Deux nouvelles voies sur le Gros-Bras tout juste à temps pour le Trad Pow Wow !

PA dans la traverse qui marque le début de la 3e longueur de la voie Le troisième lien sur le Gros-Bras, Parc National des Grands-Jardins. Photo: Marc-Olivier Arcand

Par Pierre-Alexandre Paquet

Le Gros-Bras est parcouru d’une douzaine d’itinéraires de difficulté modérée (moins de 5.10). Cet article donne des précisions au sujet de l’ouverture à partir du bas et du tracé de deux nouvelles voies, dont l’une offrant ce qui est à mon goût la plus belle longueur en 5.8 de la montagne après Valérie Rêverie. L’autre voie a aussi beaucoup de caractère : elle offre une aventure sauvage dans un 5.10 abordable avec en alternance des passages de cheminée et des pas plus aériens.

Samedi le 1 septembre 2018. Le décompte précédant le Trad Pow Wow amorcé, j’ai cru bon aller purger de ses blocs les plus instables et dangereux la voie Jeu de jenga ouverte en compagnie d’Alain Simard et de Charles Lacroix deux ans auparavant, lors de l’édition 2016 dudit TPW. À 7h40, j’embarque Marc-Olivier Arcand, mon partner pour la journée, et à 8h, dès l’ouverture, nous sommes dans les rayons du Canadian Tire de Beauport à débattre du rapport qualité-prix des barres à clou/pieds de biche qui s’y trouvent. Notre grimpe commencera assez tard après plusieurs autres arrêts pour le café, la gazoline, les p’tites sandwiches, pis toute, pis toute.

Considérant l’heure, pas le temps de niaiser. Nous décidons de grimper Sinus sur quelques longueurs avant de redescendre dans Jeu de jenga et de se mettre au travail. Une fois la première longueur gravie, je remarque les évidentes fissures qui scindent le mur de gauche, juste au-dessus des pitons du premier relais. Le problème c’est que Marc-O et moi ignorons encore s’il est possible de tourner le coin là où les fissures s’arrêtent dans le but de rejoindre le dièdre de Jeu de jenga. Je décide d’y aller malgré ces informations manquantes : si ça pouvait bien passer, nous sauverions un temps fou, de la grimpe inutile dans Sinus en tirant du matériel lourd et des rappels compliqués. Ce qui allait devenir la première longueur de la voie Le troisième lien emprunte deux sublimes, quoique courtes fissures à mains entrecoupées d’un pas à gauche qui, lui, est agrémenté de prises franches. Au final, le coin se contourne facilement sur la gauche. Il y a même une petite vire confortable pour le relais qui se pose dans un dièdre affamé de protections (c’est le dièdre de Jeu de jenga au-dessus de la section lousse). Comme la nature fait bien les choses parfois ! La longueur est courte (15m) mais la grimpe y est d’excellente qualité. Pour ceux qui souhaitent continuer dans la voie Le troisième lien, le relais s’impose à cause du tirage. Sinon vous pouvez envisager de continuer dans Jeu de jenga et faire le relais 10-15 mètres plus haut sur une petite vire gazonnée. À cette hauteur, les rochers instables qui donnent la cotation « X » à Jeu de jenga se trouvent déjà sous vos pieds. Enchaîner la prochaine longueur de Jeu qui comporte une dalle technique et une traversée aérienne aboutissant dans Sinus devient donc une proposition intéressante et sécuritaire.

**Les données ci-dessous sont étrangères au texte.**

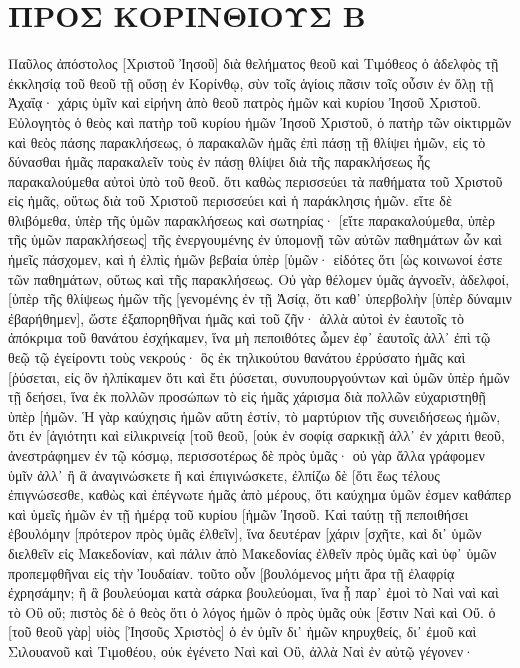 \section{ΠΡΟΣ ΚΟΡΙΝΘΙΟΥΣ Β}
Παῦλος ἀπόστολος [Χριστοῦ Ἰησοῦ] διὰ θελήματος θεοῦ καὶ Τιμόθεος ὁ ἀδελφὸς τῇ ἐκκλησίᾳ τοῦ θεοῦ τῇ οὔσῃ ἐν Κορίνθῳ, σὺν τοῖς ἁγίοις πᾶσιν τοῖς οὖσιν ἐν ὅλῃ τῇ Ἀχαΐᾳ· 
χάρις ὑμῖν καὶ εἰρήνη ἀπὸ θεοῦ πατρὸς ἡμῶν καὶ κυρίου Ἰησοῦ Χριστοῦ. 
Εὐλογητὸς ὁ θεὸς καὶ πατὴρ τοῦ κυρίου ἡμῶν Ἰησοῦ Χριστοῦ, ὁ πατὴρ τῶν οἰκτιρμῶν καὶ θεὸς πάσης παρακλήσεως, 
ὁ παρακαλῶν ἡμᾶς ἐπὶ πάσῃ τῇ θλίψει ἡμῶν, εἰς τὸ δύνασθαι ἡμᾶς παρακαλεῖν τοὺς ἐν πάσῃ θλίψει διὰ τῆς παρακλήσεως ἧς παρακαλούμεθα αὐτοὶ ὑπὸ τοῦ θεοῦ. 
ὅτι καθὼς περισσεύει τὰ παθήματα τοῦ Χριστοῦ εἰς ἡμᾶς, οὕτως διὰ τοῦ Χριστοῦ περισσεύει καὶ ἡ παράκλησις ἡμῶν. 
εἴτε δὲ θλιβόμεθα, ὑπὲρ τῆς ὑμῶν παρακλήσεως καὶ σωτηρίας· [εἴτε παρακαλούμεθα, ὑπὲρ τῆς ὑμῶν παρακλήσεως] τῆς ἐνεργουμένης ἐν ὑπομονῇ τῶν αὐτῶν παθημάτων ὧν καὶ ἡμεῖς πάσχομεν, 
καὶ ἡ ἐλπὶς ἡμῶν βεβαία ὑπὲρ [ὑμῶν· εἰδότες ὅτι [ὡς κοινωνοί ἐστε τῶν παθημάτων, οὕτως καὶ τῆς παρακλήσεως. 
Οὐ γὰρ θέλομεν ὑμᾶς ἀγνοεῖν, ἀδελφοί, [ὑπὲρ τῆς θλίψεως ἡμῶν τῆς [γενομένης ἐν τῇ Ἀσίᾳ, ὅτι καθ᾽ ὑπερβολὴν [ὑπὲρ δύναμιν ἐβαρήθημεν], ὥστε ἐξαπορηθῆναι ἡμᾶς καὶ τοῦ ζῆν· 
ἀλλὰ αὐτοὶ ἐν ἑαυτοῖς τὸ ἀπόκριμα τοῦ θανάτου ἐσχήκαμεν, ἵνα μὴ πεποιθότες ὦμεν ἐφ᾽ ἑαυτοῖς ἀλλ᾽ ἐπὶ τῷ θεῷ τῷ ἐγείροντι τοὺς νεκρούς· 
ὃς ἐκ τηλικούτου θανάτου ἐρρύσατο ἡμᾶς καὶ [ῥύσεται, εἰς ὃν ἠλπίκαμεν ὅτι καὶ ἔτι ῥύσεται, 
συνυπουργούντων καὶ ὑμῶν ὑπὲρ ἡμῶν τῇ δεήσει, ἵνα ἐκ πολλῶν προσώπων τὸ εἰς ἡμᾶς χάρισμα διὰ πολλῶν εὐχαριστηθῇ ὑπὲρ [ἡμῶν. 
Ἡ γὰρ καύχησις ἡμῶν αὕτη ἐστίν, τὸ μαρτύριον τῆς συνειδήσεως ἡμῶν, ὅτι ἐν [ἁγιότητι καὶ εἰλικρινείᾳ [τοῦ θεοῦ, [οὐκ ἐν σοφίᾳ σαρκικῇ ἀλλ᾽ ἐν χάριτι θεοῦ, ἀνεστράφημεν ἐν τῷ κόσμῳ, περισσοτέρως δὲ πρὸς ὑμᾶς· 
οὐ γὰρ ἄλλα γράφομεν ὑμῖν ἀλλ᾽ ἢ ἃ ἀναγινώσκετε ἢ καὶ ἐπιγινώσκετε, ἐλπίζω δὲ [ὅτι ἕως τέλους ἐπιγνώσεσθε, 
καθὼς καὶ ἐπέγνωτε ἡμᾶς ἀπὸ μέρους, ὅτι καύχημα ὑμῶν ἐσμεν καθάπερ καὶ ὑμεῖς ἡμῶν ἐν τῇ ἡμέρᾳ τοῦ κυρίου [ἡμῶν Ἰησοῦ. 
Καὶ ταύτῃ τῇ πεποιθήσει ἐβουλόμην [πρότερον πρὸς ὑμᾶς ἐλθεῖν], ἵνα δευτέραν [χάριν [σχῆτε, 
καὶ δι᾽ ὑμῶν διελθεῖν εἰς Μακεδονίαν, καὶ πάλιν ἀπὸ Μακεδονίας ἐλθεῖν πρὸς ὑμᾶς καὶ ὑφ᾽ ὑμῶν προπεμφθῆναι εἰς τὴν Ἰουδαίαν. 
τοῦτο οὖν [βουλόμενος μήτι ἄρα τῇ ἐλαφρίᾳ ἐχρησάμην; ἢ ἃ βουλεύομαι κατὰ σάρκα βουλεύομαι, ἵνα ᾖ παρ᾽ ἐμοὶ τὸ Ναὶ ναὶ καὶ τὸ Οὒ οὔ; 
πιστὸς δὲ ὁ θεὸς ὅτι ὁ λόγος ἡμῶν ὁ πρὸς ὑμᾶς οὐκ [ἔστιν Ναὶ καὶ Οὔ. 
ὁ [τοῦ θεοῦ γὰρ] υἱὸς [Ἰησοῦς Χριστὸς] ὁ ἐν ὑμῖν δι᾽ ἡμῶν κηρυχθείς, δι᾽ ἐμοῦ καὶ Σιλουανοῦ καὶ Τιμοθέου, οὐκ ἐγένετο Ναὶ καὶ Οὒ, ἀλλὰ Ναὶ ἐν αὐτῷ γέγονεν·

Mais laissez-moi revenir à mon récit. En rappel depuis notre relais dans le dièdre, Marc-O et moi sommes descendus dans la longueur cotée « X » de Jeu de jenga dans la but de la purger, de la regrimper et de réévaluer les risques. Le tracé de la voie Jeu passe d’abord par une face dont les réglettes sont un peu fragiles – la qualité du rocher y est douteuse – et pour certains rétablissements il faut utiliser les marches inversées qui se trouvent par-dessus son épaule droite, dans la partie surplombante, celle qu’on essaye d’éviter le reste du temps. Les premiers mètres du dièdre au-dessus des marches inversées sont formés d’énormes blocs empilés de façon précaire sur des blocs plus petits qui sont visiblement pourris. Il est impensable de purger ce secteur de façon sécuritaire. Nous avons tout de même pu retirer les blocs qui nous semblaient mettre le plus en danger la sécurité des grimpeurs, c’est-à dire les blocs qui bougeaient dès que nous y mettions la main. On parle de 7-8 pierres de 20 à 100 livres chacune. Par contre un grimpeur qui dévierait ne serait-ce qu’un petit peu de la voie pourrait s’exposer à d’éventuelles chutes de pierre. Et je ne peux prédire ce que le gel-dégel fera au rocher. C’est pour cela que ne recommande toujours pas la voie et maintient la cotation « X » telle qu’elle figure au topo en dépit de la purge récente.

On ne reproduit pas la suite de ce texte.